The biggest is defining designated hockey revenue. In order to make any sense of the NHL books, one must be a forensic accountant - and even then, there is no consensus of the current state of affairs. Most (if not all) financial numbers leaked to the media, must be taken with a grain of salt. They are propoganda in a labor war. They are hardly unbiased subjective numbers. Many are clearly laughable in that they make so sense whatsoever. This clearly leads to a mistrust between the NHLPA and NHL about any and all financial numbers. Defining hockey revenue in this situation is nearly impossible. In all likelihood, the definition will have loopholes (hard to imagine it could be perfect). It may miss out on some revenue streams that either exist today or may start in the near future and become significant as time passes. Being locked in for 12 years with a possibly poor DHR defition is a scary prospect for the NHLPA. Something that does not define revenue, allowing owners to set budgets as they see fit is preferable. Maybe an equitable defintion can be found - but I imagine more than likely, we would see another strike/lockout at the conclusion of this agreement which is based on trying to ammend a faulty DHR definition.
Payroll thresholds and minimums un der this kind of system would have to be tied to the DHR somehow and not fixed numbers as they appear in Burke's proposal. I imagine all that could be worked out. However, thresholds and minimums will limit the options of teams in the future. A team like Ottawa or Tampa Bay that build a very good team that can win several Stanley Cups will have no chance to do so under this poropsal. No way can the keep their core together under this system. The luxory tax as it stands is too high to give them any chance to chose to exceed the maximum payrolls. 500% luxory tax would prevent any team from attempting that (being 5 mill over threshold still has payroll in the $40 mill range without tax which is hardly unreasonable under the current CBA). Payroll minimums are also a problem. It forces a rebuilding to team to overpay some aging journeymen to fill roster spots that would be better used for cheap young guys with potential. Could Ottawa or Tampa Bay have become the team they are now if they were forced to keep up a minimum payroll which would require them signing 30 somethings to take playing time from the guys who developed into the stars of today? Their current stars would not have been given the chance to mature. Payroll thresholds and minimums enforce mediocrity through the league. As a fan, thats a bad situation.
Lowering UFA age is another step to make it harder to keep good teams together. If you produce a player who leaves as a UFA before he has the best seasons of his career with your team, you are making the value of scouting and player development far less. 29 is not nearly as bad as 27, but its a step in the wrong direction.
Making qualifying offers on players 50% or 75% of their current salary is problematic. There will be many situations where a player who is a solid successful 4th liner gets offered a contract with a pay cut and has two options. Take it or leave it. No leverage to do anything else.

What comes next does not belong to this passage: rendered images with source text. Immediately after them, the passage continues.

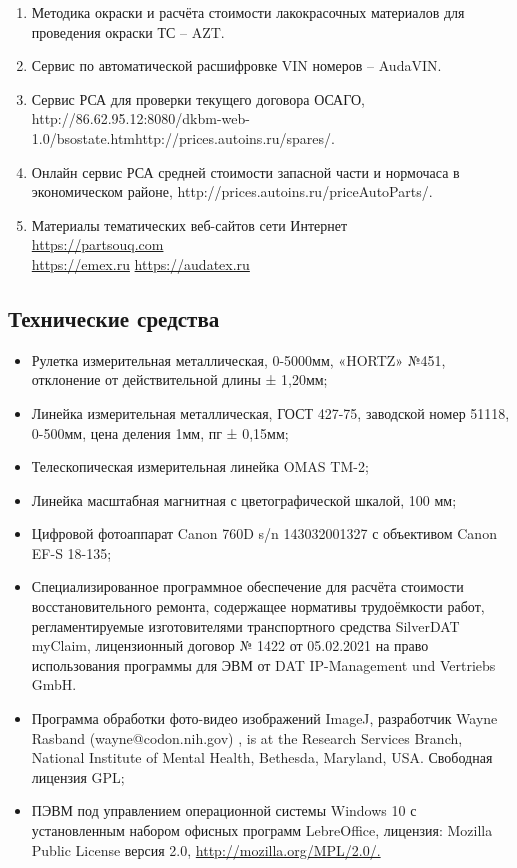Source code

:\begin{enumerate}
\item  Методика окраски и расчёта стоимости лакокрасочных материалов для проведения окраски ТС – AZT. 
\item  Сервис по автоматической расшифровке VIN номеров – AudaVIN.
\item  Сервис РСА для проверки текущего договора ОСАГО,  http://86.62.95.12:8080/dkbm-web-1.0/bsostate.htmhttp://prices.autoins.ru/spares/.
\item  Онлайн сервис РСА средней стоимости запасной части и нормочаса в экономическом районе,    http://prices.autoins.ru/priceAutoParts/.
\item  	Материалы тематических веб-сайтов сети Интернет\\
\url{https://partsouq.com}\\
\url{https://emex.ru}
\url{https://audatex.ru}
\end{enumerate}


\subsection{Технические средства}

\begin{itemize}
\item  Рулетка измерительная металлическая, 0-5000мм, «HORTZ» №451, отклонение от действительной длины ± 1,20мм;
\item  Линейка измерительная металлическая, ГОСТ 427-75, заводской номер 51118, 0-500мм, цена деления 1мм, пг ± 0,15мм;
\item Телескопическая измерительная линейка OMAS TM-2;
\item  Линейка масштабная магнитная с цветографической шкалой, 100 мм;
\item  Цифровой фотоаппарат  Canon 760D s/n 143032001327  с объективом Canon EF-S 18-135;
\item  Специализированное программное обеспечение для расчёта стоимости  восстановительного ремонта, содержащее нормативы трудоёмкости работ, регламентируемые изготовителями транспортного средства  SilverDAT myClaim,
лицензионный договор № 1422 от 05.02.2021 на право использования программы для ЭВМ от  DAT IP-Management und Vertriebs GmbH.
\item  Программа обработки фото-видео изображений ImageJ, разработчик  Wayne Rasband (wayne@codon.nih.gov) , is at the Research Services Branch, National Institute of Mental Health, Bethesda, Maryland, USA. Свободная лицензия GPL;
\item  ПЭВМ под управлением операционной системы Windows 10 с установленным набором офисных программ LebreOffice, лицензия: Mozilla Public License версия 2.0, \url{http://mozilla.org/MPL/2.0/.}
\end{itemize}
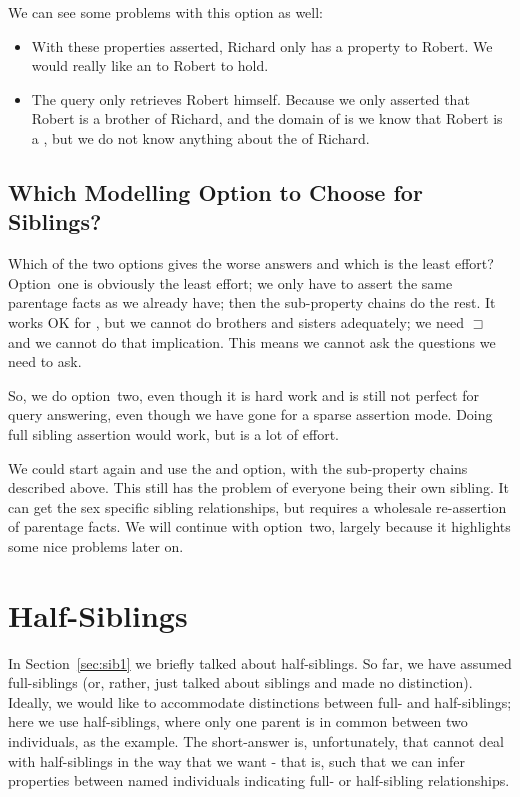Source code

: We can see some problems with this option as well:
\begin{itemize}
\item With these properties asserted, Richard only has a  property to Robert. We would really like an  to Robert to hold.
\item The query  only retrieves Robert himself. Because we only asserted that Robert is a brother of Richard, and the domain of  is  we know that Robert is a , but we do not know anything about the  of Richard.
\end{itemize}

\subsection{Which Modelling Option to Choose for Siblings?}

Which of the two options gives the worse answers and which is the least effort? Option~one is obviously the least effort; we only have to assert the same parentage facts as we already have; then the sub-property chains do the rest. It works OK for , but we cannot do brothers and sisters adequately; we need \man {} $\sqsupset$  and we cannot do that implication. This means we cannot ask the questions we need to ask.\herebedragons

So, we do option~two, even though it is hard work and is still not perfect for query answering, even though we have gone for a sparse assertion mode. Doing full sibling assertion would work, but is a lot of effort.

We could start again and use the  and  option, with the sub-property chains described above. This still has the problem of everyone being their own sibling. It can get the sex specific sibling relationships, but requires a wholesale re-assertion of parentage facts. We will continue with option~two, largely because it highlights some nice problems later on.

\section{Half-Siblings}
In Section~\ref{sec:sib1} we briefly talked about half-siblings. So far, we have assumed full-siblings (or, rather, just talked about siblings and made no distinction). Ideally, we would like to accommodate distinctions between full- and half-siblings; here we use half-siblings, where only one parent is in common between two individuals, as the example. The short-answer is, unfortunately, that \owlii cannot deal with half-siblings in the way that we want - that is, such that we can infer properties between named individuals indicating full- or half-sibling relationships.

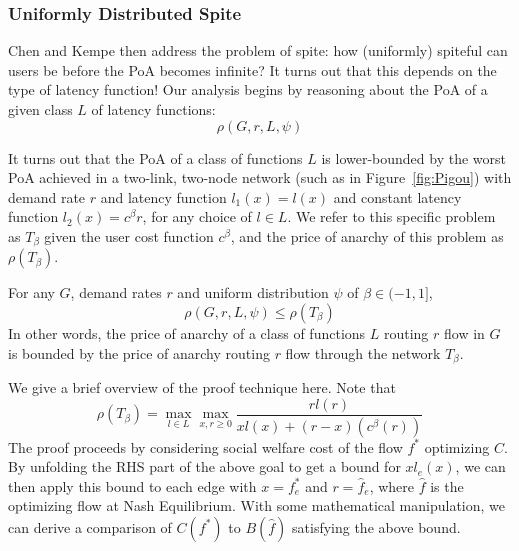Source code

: \subsubsection{Uniformly Distributed Spite}
Chen and Kempe then address the problem of spite: how (uniformly) spiteful can users be before the PoA becomes infinite?
It turns out that this depends on the type of latency function! Our analysis begins by reasoning about the PoA of a given class ${L}$ of latency functions: 
$$\rho(G,r,{L},\psi)$$ 

It turns out that the PoA of a class of functions $L$ is lower-bounded by the worst PoA achieved in a two-link, two-node network (such as in Figure~\ref{fig:Pigou}) with demand rate $r$ and latency function $l_1(x) = l(x)$ and constant latency function $l_2(x) = c^\beta{r}$, for any choice of $l \in L$. We refer to this specific problem as $T_\beta$ given the user cost function $c^\beta$, and the price of anarchy of this problem as $\rho(T_\beta)$.
\begin{theorem}
For any $G$, demand rates $r$ and uniform distribution $\psi$ of $\beta \in (-1, 1]$,
    $$\rho(G,r,{L},\psi) \le \rho(T_\beta)$$
    In other words, the price of anarchy of a class of functions $L$ routing $r$ flow in $G$ is 
    bounded by the price of anarchy routing $r$ flow through the network $T_\beta$.
    \end{theorem}
\begin{proof-sketch}
    We give a brief overview of the proof technique here.
    Note that $$\rho(T_\beta) = \max_{l\in{L}} \max_{x,r\ge 0} \frac{rl(r)}{xl(x) + (r-x)(c^\beta(r))}$$
    The proof proceeds by considering social welfare cost of the flow $f^*$ optimizing $C$. By unfolding the RHS part of the above goal to get a bound for $xl_e(x)$, we can then apply this bound to each edge with $x = f^*_e$ and $r = \hat{f}_e$, where $\hat{f}$ is the optimizing flow at Nash Equilibrium. With some mathematical manipulation, we can derive a comparison of $C(f^*)$ to $B(\hat{f})$ satisfying the above bound.
\end{proof-sketch}

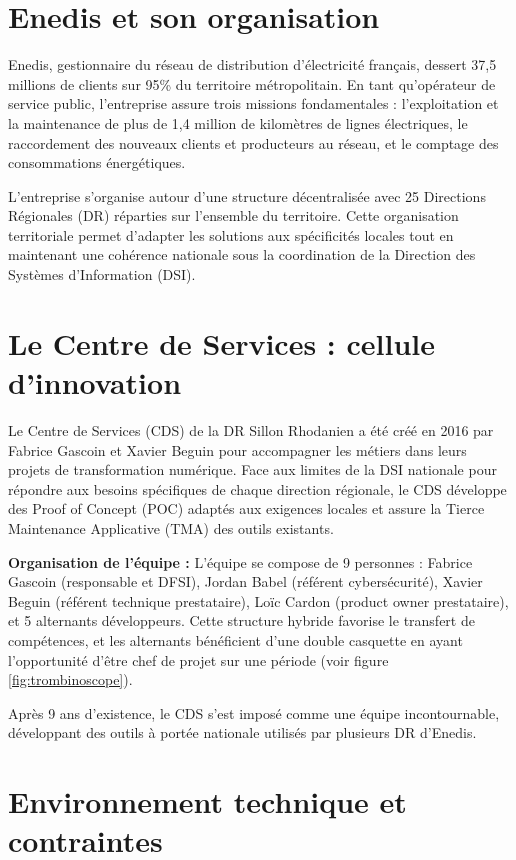 \section{Enedis et son organisation}

Enedis, gestionnaire du réseau de distribution d'électricité français, dessert 37,5 millions de clients sur 95\% du territoire métropolitain.
En tant qu'opérateur de service public, l'entreprise assure trois missions fondamentales : l'exploitation et la maintenance de plus de 1,4 million de kilomètres de lignes électriques, le raccordement des nouveaux clients et producteurs au réseau, et le comptage des consommations énergétiques.

L'entreprise s'organise autour d'une structure décentralisée avec 25 Directions Régionales (DR) réparties sur l'ensemble du territoire.
Cette organisation territoriale permet d'adapter les solutions aux spécificités locales tout en maintenant une cohérence nationale sous la coordination de la Direction des Systèmes d'Information (DSI).


\section{Le Centre de Services : cellule d'innovation}

Le Centre de Services (CDS) de la DR Sillon Rhodanien a été créé en 2016 par Fabrice Gascoin et Xavier Beguin pour accompagner les métiers dans leurs projets de transformation numérique.
Face aux limites de la DSI nationale pour répondre aux besoins spécifiques de chaque direction régionale, le CDS développe des Proof of Concept (POC) adaptés aux exigences locales et assure la Tierce Maintenance Applicative (TMA) des outils existants.

\textbf{Organisation de l'équipe :} L'équipe se compose de 9 personnes : Fabrice Gascoin (responsable et DFSI), Jordan Babel (référent cybersécurité), Xavier Beguin (référent technique prestataire), Loïc Cardon (product owner prestataire), et 5 alternants développeurs.
Cette structure hybride favorise le transfert de compétences, et les alternants bénéficient d'une double casquette en ayant l'opportunité d'être chef de projet sur une période (voir figure \ref{fig:trombinoscope}).

Après 9 ans d'existence, le CDS s'est imposé comme une équipe incontournable, développant des outils à portée nationale utilisés par plusieurs DR d'Enedis.


\section{Environnement technique et contraintes}

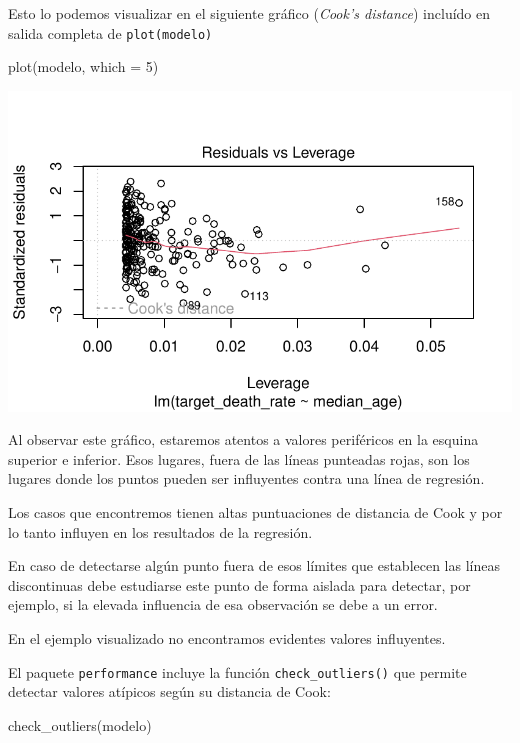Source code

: \documentclass[
  letterpaper,
  DIV=11,
  numbers=noendperiod]{scrartcl}
\newenvironment{Shaded}{\begin{snugshade}}{\end{snugshade}}
\newcommand{\AttributeTok}[1]{\textcolor[rgb]{0.40,0.45,0.13}{#1}}
\newcommand{\DecValTok}[1]{\textcolor[rgb]{0.68,0.00,0.00}{#1}}
\newcommand{\FunctionTok}[1]{\textcolor[rgb]{0.28,0.35,0.67}{#1}}
\newcommand{\NormalTok}[1]{\textcolor[rgb]{0.00,0.23,0.31}{#1}}
\begin{document}
Esto lo podemos visualizar en el siguiente gráfico (\emph{Cook's
distance}) incluído en salida completa de \texttt{plot(modelo)}

\begin{Shaded}
\begin{Highlighting}[]
\FunctionTok{plot}\NormalTok{(modelo, }\AttributeTok{which =} \DecValTok{5}\NormalTok{)}
\end{Highlighting}
\end{Shaded}

\begin{center}
\includegraphics{index_files/figure-pdf/unnamed-chunk-38-1.pdf}
\end{center}

Al observar este gráfico, estaremos atentos a valores periféricos en la
esquina superior e inferior. Esos lugares, fuera de las líneas punteadas
rojas, son los lugares donde los puntos pueden ser influyentes contra
una línea de regresión.

Los casos que encontremos tienen altas puntuaciones de distancia de Cook
y por lo tanto influyen en los resultados de la regresión.

En caso de detectarse algún punto fuera de esos límites que establecen
las líneas discontinuas debe estudiarse este punto de forma aislada para
detectar, por ejemplo, si la elevada influencia de esa observación se
debe a un error.

En el ejemplo visualizado no encontramos evidentes valores influyentes.

El paquete \texttt{performance} incluye la función
\texttt{check\_outliers()} que permite detectar valores atípicos según
su distancia de Cook:

\begin{Shaded}
\begin{Highlighting}[]
\FunctionTok{check\_outliers}\NormalTok{(modelo) }
\end{Highlighting}
\end{Shaded}
\end{document}
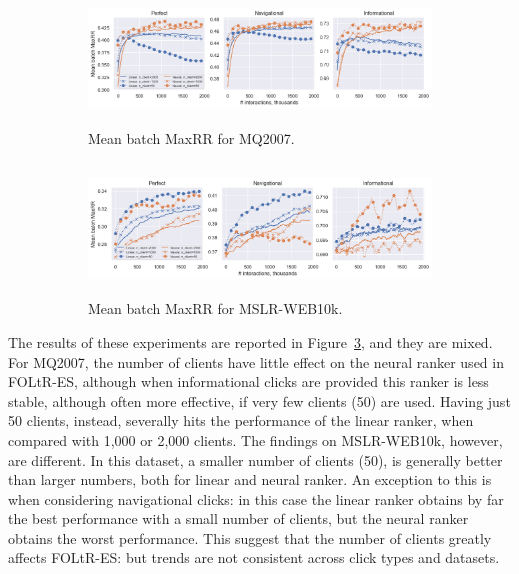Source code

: \begin{figure}[t]
	\centering
	\begin{subfigure}{1\textwidth}
		\includegraphics[width=13cm, height=3.5cm]{images/RQ2/mq2007_foltr_client_both_p0.9.png}
		\caption{Mean batch MaxRR for MQ2007.}
		\label{fig:mq2007-rq2}
	\end{subfigure}
	\begin{subfigure}{1\textwidth}
		\includegraphics[width=13cm, height=3.5cm]{images/RQ2/mslr10k_foltr_client_both_p0.9.png}
		\caption{Mean batch MaxRR for MSLR-WEB10k.}
		\label{fig:mslr10k-rq2}
	\end{subfigure}
	\caption{{\color{red}{Results for RQ2: performance of FOLtR-ES with respect to number of clients (averaged across all dataset splits).}} \label{fig:RQ2}} 
\end{figure}

The results of these experiments are reported in Figure~\ref{fig:RQ2}, and they are mixed. For MQ2007, the number of clients have little effect on the neural ranker used in FOLtR-ES, although when informational clicks are provided this ranker is less stable, although often more effective, if very few clients (50) are used. Having just 50 clients, instead, severally hits the performance of the linear ranker, when compared with 1,000 or 2,000 clients. The findings on MSLR-WEB10k, however, are different. In this dataset, a smaller number of clients (50), is generally better than larger numbers, both for linear and neural ranker. An exception to this is when considering navigational clicks: in this case the linear ranker obtains by far the best performance with a small number of clients, but the neural ranker obtains the worst performance. This suggest that the number of clients greatly affects FOLtR-ES: but trends are not consistent across click types and datasets. 


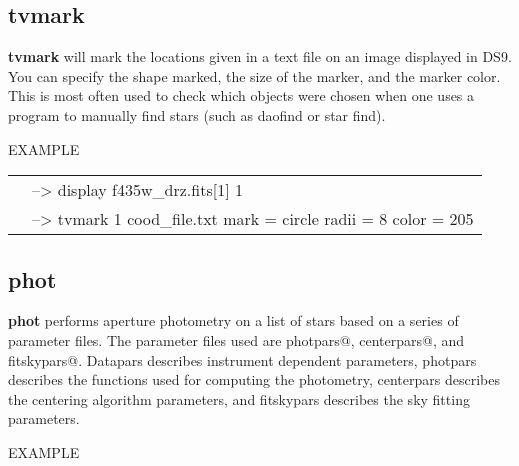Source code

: \subsection{{\bf tvmark}}
{\bf tvmark} will mark the locations given in a text file on an image displayed in DS9. You can specify the shape marked, the size of the marker, and the marker color. This is most often used to check which objects were chosen when one uses a program to manually find stars (such as daofind or star find). 

EXAMPLE

\begin{minipage}{5.0in}
\begin{tabular}{ll}
& {\color{RoyalBlue}--> display f435w\_drz.fits[1] 1} \\
&{\color{RoyalBlue} --> tvmark 1 cood\_file.txt mark = circle  radii = 8 color = 205} \\
\end{tabular}
\end{minipage}
\subsection{{\bf phot}}
{\bf phot} performs aperture photometry on a list of stars based on a series of parameter files. The parameter files used are photpars@, centerpars@, and fitskypars@. Datapars describes instrument dependent parameters, photpars describes the functions used for computing the photometry, centerpars describes the centering algorithm parameters, and  fitskypars describes the sky fitting parameters.

EXAMPLE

Salary arbitration changes seem fair to me. Why not have a situation where all RFA's are scheduled to go to arbitration if they have received a qualifying offer and not signed any contract by mid-August? It would reduce the need for holdouts in the next season. That is a good thing. Following baseball's high/low system makes sense to me.
My opinion is the best CBA would be one where the current on is tweaked. Defining hockey revenues is such a complex problem, that it would likely lead to many more fights about interpretation of the defintion and how to handle revenue streams that emerge and are not discussed. Its probably best not to go there. Salary caps and floors lead to mediocrity. Its impossible to keep a good team together with a salary cap. Its rediculous to force a team that clearly should rebuild to ice a team of Mikko Eloranta and Matthew Barnaby types to take ice time from their cheap young players in order to reach a salary floor.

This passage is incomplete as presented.